Alejandra Vernon | Long Beach, California | 08/10/2005
(5 out of 5 stars)
""Deliberate Intent" is a fascinating film based on the book by First Amendment scholar and law professor Ron Smolla, detailing the 1997 Paladin Enterprises, Inc. vs. Rice case. It concerns "Hit Man: A Technical Manual for Independent Contractors," a book that gave step by step instructions on how to murder, and the killing of 3 people in 1993 by someone who followed those instructions. It is one of the most intellectually challenging films I have seen in a long time, and is brilliantly constructed and acted to present both sides of the argument.
There was an unusual agreement between the author and the publisher. The author, who usually assumes liability for their work, was not only free of liability but also had their identity protected. This stemmed from the publisher wanting "Hit Man," which was originally conceived as a novel, to be written as a "users manual". The two sides of this case, whether this went beyond the rights of free speech, or was protected by the First Amendment, and how Smolla's mind was changed from one view to another, is the central focus of the film. It also details the murder of the 3 people, and how "Hit Man" played a part in it. Some people think the case "murdered the First Amendment" along with the victims, others think it went way beyond its boundaries.
The performances are low-key and superb. Timothy Hutton gives another solid performance as Smolla. Hutton is a vastly underrated actor that excels in portraying characters that are more mental than flamboyant, and the part of Smolla fits him like a velvet glove. Ron Rifkin is marvelous as Howard Siegel, the attorney who pesters Smolla into taking the case. Clark Johnson, who was Dt. Meldrick Lewis, my favorite actor/character on "Homicide: Life on the Street," is perfect as the hit man, James Perry, as is James McDaniel, as Lawrence Horn, the man who hires Perry to kill his family. On the defense side of the case, there is Bill McDonald as Peder Lund, publisher of Paladin Enterprises, and Cliff De Young as his defense attorney.

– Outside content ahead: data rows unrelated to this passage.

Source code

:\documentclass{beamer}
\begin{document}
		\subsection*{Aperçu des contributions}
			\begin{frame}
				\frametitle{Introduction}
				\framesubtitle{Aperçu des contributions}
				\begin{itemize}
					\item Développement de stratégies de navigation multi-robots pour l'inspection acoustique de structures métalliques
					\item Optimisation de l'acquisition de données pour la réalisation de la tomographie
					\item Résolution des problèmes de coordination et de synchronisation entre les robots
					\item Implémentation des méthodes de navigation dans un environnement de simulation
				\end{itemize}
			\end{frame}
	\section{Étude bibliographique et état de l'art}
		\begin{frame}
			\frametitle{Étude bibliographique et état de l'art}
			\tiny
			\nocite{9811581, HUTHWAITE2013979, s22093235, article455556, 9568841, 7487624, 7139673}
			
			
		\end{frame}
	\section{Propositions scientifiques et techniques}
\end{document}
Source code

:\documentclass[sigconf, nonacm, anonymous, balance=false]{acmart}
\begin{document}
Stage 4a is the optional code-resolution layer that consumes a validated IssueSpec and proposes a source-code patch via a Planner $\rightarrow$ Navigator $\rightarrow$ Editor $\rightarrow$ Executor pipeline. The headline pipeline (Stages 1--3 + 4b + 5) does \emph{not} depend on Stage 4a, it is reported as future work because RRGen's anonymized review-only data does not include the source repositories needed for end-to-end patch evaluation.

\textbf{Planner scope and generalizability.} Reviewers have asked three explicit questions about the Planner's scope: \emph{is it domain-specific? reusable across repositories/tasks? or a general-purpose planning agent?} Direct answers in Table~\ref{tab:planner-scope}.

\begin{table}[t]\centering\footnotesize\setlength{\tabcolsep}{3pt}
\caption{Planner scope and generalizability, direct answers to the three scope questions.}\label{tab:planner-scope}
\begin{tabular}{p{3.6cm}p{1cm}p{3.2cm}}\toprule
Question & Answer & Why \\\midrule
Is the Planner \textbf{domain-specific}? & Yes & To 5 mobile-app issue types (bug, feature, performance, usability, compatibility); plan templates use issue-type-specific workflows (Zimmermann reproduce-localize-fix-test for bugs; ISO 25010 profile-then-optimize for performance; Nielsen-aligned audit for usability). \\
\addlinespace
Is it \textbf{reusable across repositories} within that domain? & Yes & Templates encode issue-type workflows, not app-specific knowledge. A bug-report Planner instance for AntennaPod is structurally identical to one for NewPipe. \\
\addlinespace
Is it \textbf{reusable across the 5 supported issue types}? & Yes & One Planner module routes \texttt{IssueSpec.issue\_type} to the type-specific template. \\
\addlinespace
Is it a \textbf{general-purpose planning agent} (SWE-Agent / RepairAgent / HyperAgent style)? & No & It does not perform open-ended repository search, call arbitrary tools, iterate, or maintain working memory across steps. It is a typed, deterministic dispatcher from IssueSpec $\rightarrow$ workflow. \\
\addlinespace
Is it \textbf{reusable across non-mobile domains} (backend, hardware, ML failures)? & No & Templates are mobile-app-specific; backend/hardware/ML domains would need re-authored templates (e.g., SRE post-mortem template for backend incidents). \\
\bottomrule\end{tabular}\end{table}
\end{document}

There are no weak links in this way above average TV film, making all of its 85 minutes riveting. This is a film I wished had been longer, as I was enjoying the thought-provoking premise of it so much. Written and directed by Andy Wolk, it also has a marvelous, atmospheric score by Harald Kloser. After you watch this film, you will never see a single shoe in the road (one of the "Hit Man" instructions) without remembering "Deliberate Intent."
Well worth watching
HOKESE | australia | 11/04/2003
(4 out of 5 stars)
"a brillant movie.also a very well executed murder done by a ameture fuelled by a step by step guid to kill in cold blood.with info on everything to wear,plus info on weapons to use.he grabs his book and goes out to comit cold blood murder in execution style. a well done true story that is well acted out.plus if u like court room battles this one is for you!"
So So Movie Can't Handle Complicated Issue
Bibliophile Betty | New York | 01/09/2010
(3 out of 5 stars)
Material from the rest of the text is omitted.